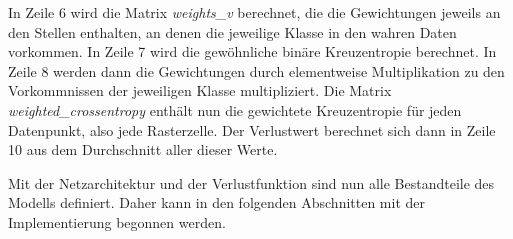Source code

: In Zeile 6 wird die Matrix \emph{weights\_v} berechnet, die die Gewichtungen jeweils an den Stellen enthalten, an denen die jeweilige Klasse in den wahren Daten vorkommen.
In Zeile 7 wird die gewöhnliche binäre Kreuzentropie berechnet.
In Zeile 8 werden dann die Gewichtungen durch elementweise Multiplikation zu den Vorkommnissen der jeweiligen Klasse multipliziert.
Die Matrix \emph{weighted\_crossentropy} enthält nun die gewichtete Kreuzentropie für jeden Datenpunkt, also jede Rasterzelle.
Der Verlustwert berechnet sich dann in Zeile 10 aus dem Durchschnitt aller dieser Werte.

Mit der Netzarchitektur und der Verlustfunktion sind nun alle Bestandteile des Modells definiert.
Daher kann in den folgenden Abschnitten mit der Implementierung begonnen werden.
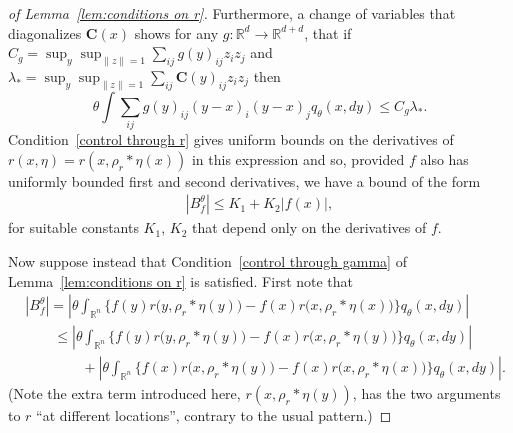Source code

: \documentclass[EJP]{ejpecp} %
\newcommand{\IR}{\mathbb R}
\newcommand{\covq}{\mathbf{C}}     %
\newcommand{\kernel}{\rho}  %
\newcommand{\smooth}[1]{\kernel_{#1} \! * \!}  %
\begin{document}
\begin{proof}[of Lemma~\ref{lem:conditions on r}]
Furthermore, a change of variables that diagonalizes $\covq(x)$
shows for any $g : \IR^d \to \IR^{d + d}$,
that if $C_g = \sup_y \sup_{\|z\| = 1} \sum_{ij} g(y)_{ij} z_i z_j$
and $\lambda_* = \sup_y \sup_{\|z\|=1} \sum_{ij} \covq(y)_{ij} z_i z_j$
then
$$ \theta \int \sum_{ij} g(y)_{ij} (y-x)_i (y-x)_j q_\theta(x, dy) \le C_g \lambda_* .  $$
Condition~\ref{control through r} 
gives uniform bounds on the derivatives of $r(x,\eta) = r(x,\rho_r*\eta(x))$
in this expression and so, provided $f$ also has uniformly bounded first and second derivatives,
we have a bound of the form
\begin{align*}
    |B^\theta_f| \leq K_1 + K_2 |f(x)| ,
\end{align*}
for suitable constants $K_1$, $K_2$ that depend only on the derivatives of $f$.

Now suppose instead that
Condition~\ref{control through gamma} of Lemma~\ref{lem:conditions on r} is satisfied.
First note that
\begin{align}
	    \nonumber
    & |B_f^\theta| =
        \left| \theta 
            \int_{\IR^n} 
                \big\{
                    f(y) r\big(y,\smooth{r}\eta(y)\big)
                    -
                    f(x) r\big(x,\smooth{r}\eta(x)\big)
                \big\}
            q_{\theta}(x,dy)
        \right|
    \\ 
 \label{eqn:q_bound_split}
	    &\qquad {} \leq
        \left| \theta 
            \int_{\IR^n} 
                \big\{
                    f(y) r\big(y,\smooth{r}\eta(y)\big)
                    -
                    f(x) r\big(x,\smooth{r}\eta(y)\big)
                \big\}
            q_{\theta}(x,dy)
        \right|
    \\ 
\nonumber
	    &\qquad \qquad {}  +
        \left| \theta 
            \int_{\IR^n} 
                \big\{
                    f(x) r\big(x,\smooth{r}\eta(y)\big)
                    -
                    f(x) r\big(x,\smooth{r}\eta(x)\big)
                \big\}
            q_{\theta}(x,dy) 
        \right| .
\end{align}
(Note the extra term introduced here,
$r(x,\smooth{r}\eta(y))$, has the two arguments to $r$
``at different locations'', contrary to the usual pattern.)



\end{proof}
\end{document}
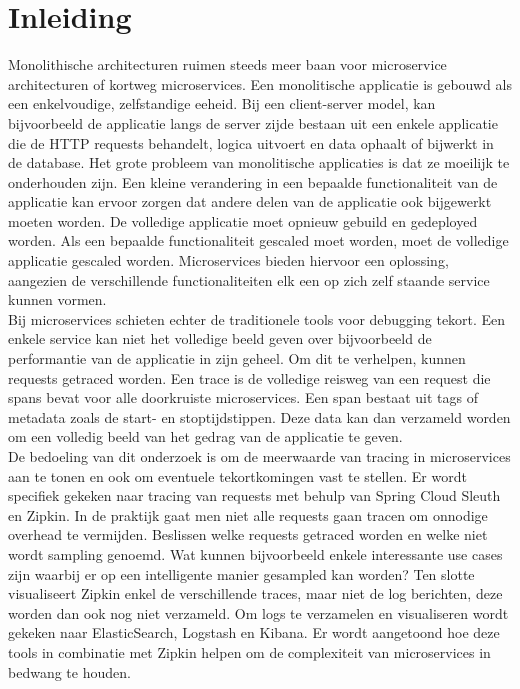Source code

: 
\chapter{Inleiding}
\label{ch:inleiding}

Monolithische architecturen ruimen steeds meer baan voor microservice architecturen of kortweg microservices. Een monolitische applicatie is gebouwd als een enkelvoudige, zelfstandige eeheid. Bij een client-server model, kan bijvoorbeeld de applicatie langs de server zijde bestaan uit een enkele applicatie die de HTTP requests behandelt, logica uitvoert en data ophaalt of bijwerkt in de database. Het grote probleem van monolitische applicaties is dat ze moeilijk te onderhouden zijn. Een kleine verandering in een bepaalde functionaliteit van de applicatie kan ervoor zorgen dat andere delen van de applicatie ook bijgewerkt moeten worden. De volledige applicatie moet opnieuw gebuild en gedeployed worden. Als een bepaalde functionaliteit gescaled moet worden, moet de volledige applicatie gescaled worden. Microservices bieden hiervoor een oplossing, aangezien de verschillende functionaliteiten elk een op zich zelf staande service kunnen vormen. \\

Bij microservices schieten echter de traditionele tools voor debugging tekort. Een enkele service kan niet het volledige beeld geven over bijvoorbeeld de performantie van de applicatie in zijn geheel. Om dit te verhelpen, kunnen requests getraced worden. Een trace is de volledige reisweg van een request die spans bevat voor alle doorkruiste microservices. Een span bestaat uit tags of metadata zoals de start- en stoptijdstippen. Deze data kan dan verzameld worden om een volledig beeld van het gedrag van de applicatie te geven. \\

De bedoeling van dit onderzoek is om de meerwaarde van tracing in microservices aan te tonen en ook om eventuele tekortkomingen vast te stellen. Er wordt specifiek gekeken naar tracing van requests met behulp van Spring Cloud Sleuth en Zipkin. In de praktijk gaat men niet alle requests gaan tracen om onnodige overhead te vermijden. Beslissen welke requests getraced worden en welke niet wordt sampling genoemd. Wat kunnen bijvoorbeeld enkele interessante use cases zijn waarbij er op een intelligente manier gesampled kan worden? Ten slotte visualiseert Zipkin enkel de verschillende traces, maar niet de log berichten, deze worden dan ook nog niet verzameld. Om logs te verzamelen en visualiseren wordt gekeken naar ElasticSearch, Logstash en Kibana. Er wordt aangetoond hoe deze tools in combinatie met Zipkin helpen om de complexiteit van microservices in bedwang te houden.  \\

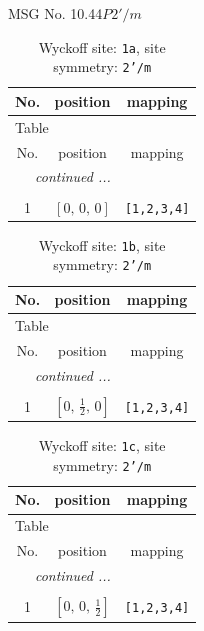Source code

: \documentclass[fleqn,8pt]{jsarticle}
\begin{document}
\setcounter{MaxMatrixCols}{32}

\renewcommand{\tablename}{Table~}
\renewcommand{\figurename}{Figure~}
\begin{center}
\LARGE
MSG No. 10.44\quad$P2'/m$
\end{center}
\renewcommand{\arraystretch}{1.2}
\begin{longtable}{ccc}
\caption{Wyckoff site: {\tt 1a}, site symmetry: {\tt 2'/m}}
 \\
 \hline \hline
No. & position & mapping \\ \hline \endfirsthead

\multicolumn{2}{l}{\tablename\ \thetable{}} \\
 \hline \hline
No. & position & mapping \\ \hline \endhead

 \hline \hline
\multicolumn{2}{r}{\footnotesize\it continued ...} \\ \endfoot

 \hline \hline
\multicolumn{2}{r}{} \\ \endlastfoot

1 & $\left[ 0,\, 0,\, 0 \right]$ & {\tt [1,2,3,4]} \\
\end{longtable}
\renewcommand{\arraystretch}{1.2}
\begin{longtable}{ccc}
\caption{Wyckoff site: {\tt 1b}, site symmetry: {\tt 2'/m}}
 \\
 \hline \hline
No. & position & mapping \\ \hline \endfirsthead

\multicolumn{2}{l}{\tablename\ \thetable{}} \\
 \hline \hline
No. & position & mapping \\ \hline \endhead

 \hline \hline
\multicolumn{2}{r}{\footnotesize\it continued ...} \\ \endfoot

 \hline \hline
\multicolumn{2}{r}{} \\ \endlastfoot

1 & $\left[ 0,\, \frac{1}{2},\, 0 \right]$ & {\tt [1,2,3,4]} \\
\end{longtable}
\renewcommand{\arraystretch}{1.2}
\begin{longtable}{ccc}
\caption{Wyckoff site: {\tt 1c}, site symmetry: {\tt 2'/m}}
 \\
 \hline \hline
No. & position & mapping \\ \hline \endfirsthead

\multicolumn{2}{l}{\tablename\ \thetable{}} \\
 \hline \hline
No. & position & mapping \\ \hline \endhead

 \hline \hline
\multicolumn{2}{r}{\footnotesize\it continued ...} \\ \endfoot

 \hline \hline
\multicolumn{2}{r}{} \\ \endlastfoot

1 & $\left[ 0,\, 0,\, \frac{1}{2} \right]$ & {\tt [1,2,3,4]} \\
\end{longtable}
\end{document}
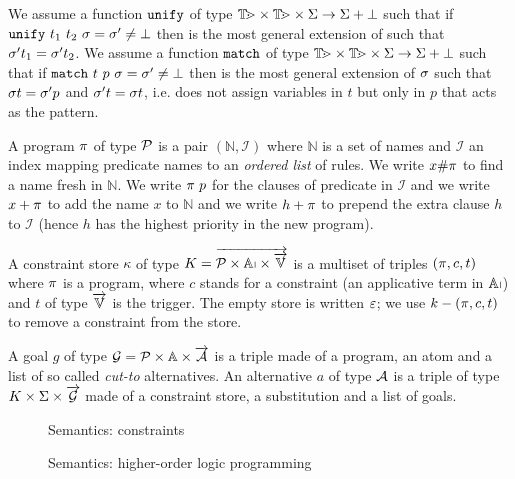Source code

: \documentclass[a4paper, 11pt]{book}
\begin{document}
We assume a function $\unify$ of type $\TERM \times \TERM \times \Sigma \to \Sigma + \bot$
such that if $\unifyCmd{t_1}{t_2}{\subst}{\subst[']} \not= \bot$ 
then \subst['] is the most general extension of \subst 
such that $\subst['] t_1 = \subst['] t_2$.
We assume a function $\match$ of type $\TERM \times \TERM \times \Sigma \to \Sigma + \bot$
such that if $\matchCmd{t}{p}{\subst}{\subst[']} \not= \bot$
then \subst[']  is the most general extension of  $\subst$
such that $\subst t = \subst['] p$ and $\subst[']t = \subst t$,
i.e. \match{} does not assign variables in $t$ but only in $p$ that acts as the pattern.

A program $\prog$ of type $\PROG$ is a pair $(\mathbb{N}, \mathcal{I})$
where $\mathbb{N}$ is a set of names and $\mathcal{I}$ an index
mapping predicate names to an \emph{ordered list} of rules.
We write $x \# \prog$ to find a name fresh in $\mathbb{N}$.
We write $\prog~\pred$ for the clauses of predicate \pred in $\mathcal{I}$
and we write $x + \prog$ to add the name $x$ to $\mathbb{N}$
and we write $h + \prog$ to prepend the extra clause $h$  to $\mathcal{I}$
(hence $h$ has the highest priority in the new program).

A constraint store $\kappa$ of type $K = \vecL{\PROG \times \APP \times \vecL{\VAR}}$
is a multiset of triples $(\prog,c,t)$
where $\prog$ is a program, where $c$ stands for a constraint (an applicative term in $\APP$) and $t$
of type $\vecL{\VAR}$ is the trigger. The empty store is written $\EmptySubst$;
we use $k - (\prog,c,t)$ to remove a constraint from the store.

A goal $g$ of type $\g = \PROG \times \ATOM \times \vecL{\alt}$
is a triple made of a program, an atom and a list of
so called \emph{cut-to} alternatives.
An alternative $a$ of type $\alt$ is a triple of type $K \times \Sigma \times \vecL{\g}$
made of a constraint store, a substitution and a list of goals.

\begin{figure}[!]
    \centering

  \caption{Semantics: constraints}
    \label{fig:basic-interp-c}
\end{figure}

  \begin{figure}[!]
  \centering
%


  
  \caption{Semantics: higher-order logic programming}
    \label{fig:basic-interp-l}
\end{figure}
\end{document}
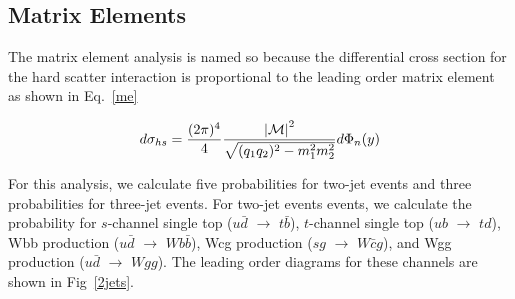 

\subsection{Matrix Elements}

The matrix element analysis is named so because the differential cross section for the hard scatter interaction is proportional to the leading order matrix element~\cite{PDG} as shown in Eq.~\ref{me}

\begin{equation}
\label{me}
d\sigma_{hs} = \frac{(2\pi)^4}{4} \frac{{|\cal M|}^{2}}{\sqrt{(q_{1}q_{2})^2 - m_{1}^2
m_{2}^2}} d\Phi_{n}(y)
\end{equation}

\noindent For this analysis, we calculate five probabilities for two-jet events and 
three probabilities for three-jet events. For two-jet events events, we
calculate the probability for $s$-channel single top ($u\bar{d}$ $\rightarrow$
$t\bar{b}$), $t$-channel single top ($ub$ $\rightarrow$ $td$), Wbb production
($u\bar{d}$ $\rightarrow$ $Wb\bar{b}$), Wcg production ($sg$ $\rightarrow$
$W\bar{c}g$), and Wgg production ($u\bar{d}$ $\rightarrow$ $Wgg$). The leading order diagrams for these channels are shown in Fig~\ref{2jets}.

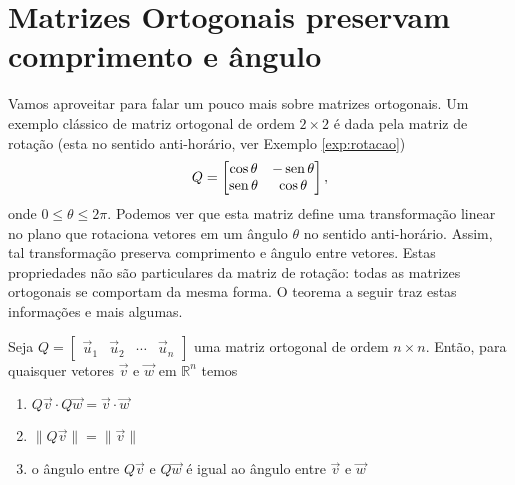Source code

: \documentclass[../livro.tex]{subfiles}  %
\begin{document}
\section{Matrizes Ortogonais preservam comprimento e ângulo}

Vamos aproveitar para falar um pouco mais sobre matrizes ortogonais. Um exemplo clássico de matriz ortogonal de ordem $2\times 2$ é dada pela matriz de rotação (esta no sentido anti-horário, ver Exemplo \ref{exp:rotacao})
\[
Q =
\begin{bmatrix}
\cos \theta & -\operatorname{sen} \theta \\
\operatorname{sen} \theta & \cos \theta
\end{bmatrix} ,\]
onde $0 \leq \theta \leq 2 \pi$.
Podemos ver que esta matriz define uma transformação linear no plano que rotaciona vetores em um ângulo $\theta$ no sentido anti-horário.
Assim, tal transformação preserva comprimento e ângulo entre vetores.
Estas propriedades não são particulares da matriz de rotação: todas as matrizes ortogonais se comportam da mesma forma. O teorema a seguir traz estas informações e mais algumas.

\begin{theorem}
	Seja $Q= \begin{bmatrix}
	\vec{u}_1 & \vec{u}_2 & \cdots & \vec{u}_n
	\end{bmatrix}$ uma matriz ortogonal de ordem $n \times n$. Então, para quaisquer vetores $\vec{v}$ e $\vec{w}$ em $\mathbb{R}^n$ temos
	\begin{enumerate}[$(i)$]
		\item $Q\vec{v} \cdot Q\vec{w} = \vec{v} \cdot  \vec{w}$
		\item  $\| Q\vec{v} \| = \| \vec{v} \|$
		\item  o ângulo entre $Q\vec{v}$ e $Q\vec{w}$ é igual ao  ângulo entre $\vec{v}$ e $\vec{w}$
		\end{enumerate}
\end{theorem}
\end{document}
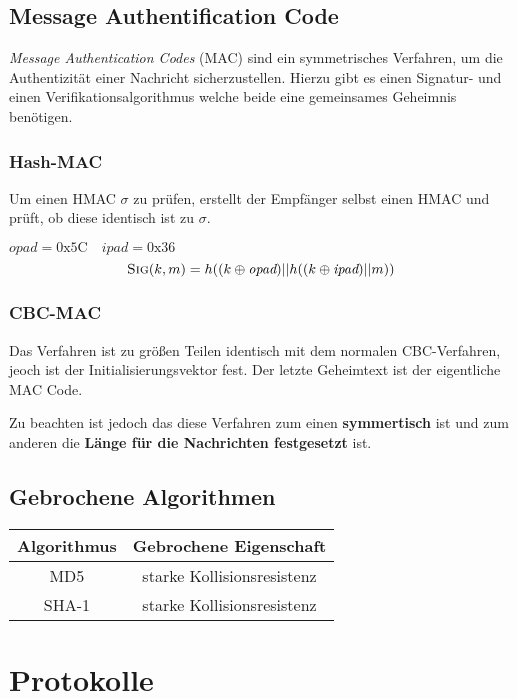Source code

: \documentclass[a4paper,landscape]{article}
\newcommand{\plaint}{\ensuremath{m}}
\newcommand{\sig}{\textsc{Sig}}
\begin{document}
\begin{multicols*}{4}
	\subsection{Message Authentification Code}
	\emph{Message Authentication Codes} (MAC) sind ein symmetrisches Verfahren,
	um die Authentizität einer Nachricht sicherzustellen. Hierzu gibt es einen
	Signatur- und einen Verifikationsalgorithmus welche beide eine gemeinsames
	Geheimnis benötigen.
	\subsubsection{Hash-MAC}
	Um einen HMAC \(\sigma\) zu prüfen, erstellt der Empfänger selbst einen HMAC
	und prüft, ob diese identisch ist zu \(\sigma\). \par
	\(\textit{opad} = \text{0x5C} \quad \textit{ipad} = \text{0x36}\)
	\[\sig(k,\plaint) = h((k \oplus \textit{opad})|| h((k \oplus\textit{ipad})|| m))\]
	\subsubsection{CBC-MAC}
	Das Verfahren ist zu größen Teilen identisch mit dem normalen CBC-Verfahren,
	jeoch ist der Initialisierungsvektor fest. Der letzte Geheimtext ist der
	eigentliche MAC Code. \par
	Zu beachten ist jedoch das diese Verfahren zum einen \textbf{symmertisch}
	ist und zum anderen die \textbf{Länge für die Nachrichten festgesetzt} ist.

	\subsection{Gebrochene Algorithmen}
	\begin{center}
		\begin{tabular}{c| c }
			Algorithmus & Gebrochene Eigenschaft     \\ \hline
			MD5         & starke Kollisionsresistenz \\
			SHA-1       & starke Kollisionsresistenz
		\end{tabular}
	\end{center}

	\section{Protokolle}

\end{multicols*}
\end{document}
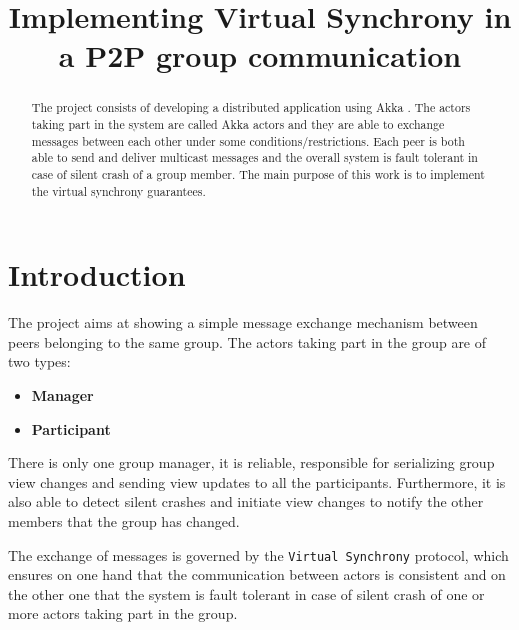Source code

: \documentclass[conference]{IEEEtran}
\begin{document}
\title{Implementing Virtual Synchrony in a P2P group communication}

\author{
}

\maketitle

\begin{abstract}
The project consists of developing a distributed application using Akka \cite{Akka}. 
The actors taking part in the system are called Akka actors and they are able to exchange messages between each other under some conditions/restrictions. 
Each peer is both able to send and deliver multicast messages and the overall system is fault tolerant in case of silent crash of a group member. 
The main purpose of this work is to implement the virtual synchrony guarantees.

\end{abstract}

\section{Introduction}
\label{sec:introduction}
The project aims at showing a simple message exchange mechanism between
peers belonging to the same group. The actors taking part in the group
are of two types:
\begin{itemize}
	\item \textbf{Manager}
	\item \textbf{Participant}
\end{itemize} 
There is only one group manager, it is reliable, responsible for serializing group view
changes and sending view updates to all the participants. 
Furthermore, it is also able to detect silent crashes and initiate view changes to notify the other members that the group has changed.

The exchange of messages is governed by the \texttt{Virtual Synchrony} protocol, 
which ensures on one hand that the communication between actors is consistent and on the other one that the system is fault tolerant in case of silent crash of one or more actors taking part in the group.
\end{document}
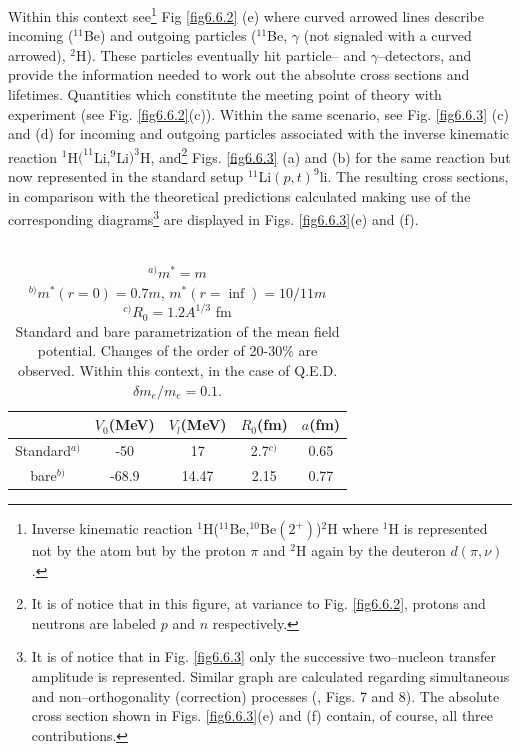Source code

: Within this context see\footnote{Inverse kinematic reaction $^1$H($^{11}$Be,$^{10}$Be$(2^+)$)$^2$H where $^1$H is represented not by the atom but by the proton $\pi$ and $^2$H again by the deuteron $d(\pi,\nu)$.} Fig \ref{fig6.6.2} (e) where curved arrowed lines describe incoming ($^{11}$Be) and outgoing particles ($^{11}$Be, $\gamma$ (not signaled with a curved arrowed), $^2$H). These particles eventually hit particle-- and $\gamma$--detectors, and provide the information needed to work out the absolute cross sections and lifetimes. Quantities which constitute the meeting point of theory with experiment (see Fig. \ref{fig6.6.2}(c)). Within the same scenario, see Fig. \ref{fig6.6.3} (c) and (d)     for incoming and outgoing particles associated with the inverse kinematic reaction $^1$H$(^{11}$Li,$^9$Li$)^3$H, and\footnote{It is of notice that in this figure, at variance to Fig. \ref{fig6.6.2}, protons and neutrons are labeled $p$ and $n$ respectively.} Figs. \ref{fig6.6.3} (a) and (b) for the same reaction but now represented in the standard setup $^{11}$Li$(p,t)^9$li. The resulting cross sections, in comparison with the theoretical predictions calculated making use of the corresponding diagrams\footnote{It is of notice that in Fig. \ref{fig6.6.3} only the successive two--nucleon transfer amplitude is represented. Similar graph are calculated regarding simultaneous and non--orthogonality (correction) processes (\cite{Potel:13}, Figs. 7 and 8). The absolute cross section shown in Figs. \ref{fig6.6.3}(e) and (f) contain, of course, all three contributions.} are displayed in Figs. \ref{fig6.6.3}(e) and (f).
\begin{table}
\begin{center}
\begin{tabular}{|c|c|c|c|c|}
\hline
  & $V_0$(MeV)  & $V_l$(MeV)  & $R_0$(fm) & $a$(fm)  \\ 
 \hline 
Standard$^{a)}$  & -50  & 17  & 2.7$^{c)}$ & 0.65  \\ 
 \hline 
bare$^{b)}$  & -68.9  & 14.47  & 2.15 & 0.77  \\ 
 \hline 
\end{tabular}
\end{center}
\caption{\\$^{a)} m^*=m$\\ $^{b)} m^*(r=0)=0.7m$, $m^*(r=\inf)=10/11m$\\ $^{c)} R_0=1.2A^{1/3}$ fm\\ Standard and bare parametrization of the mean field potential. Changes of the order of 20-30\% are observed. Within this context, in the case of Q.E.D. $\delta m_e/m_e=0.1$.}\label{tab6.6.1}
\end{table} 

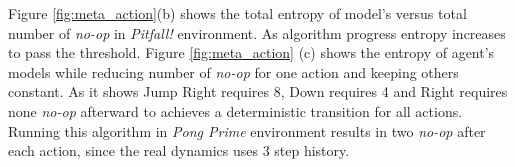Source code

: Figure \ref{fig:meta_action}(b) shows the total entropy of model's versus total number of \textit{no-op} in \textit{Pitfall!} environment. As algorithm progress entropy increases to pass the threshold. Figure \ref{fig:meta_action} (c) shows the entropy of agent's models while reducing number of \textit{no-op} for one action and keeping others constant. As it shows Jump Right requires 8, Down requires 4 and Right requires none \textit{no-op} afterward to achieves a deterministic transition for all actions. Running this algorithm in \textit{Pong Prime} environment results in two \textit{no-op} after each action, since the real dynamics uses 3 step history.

Exercise directions:
Looking at the listing above, which lines hold "Furthermore"? Copy every such line.

Result of the task:
Furthermore, a change of variables that diagonalizes $\covq(x)$
Furthermore, it is also able to detect silent crashes and initiate view changes to notify the other members that the group has changed.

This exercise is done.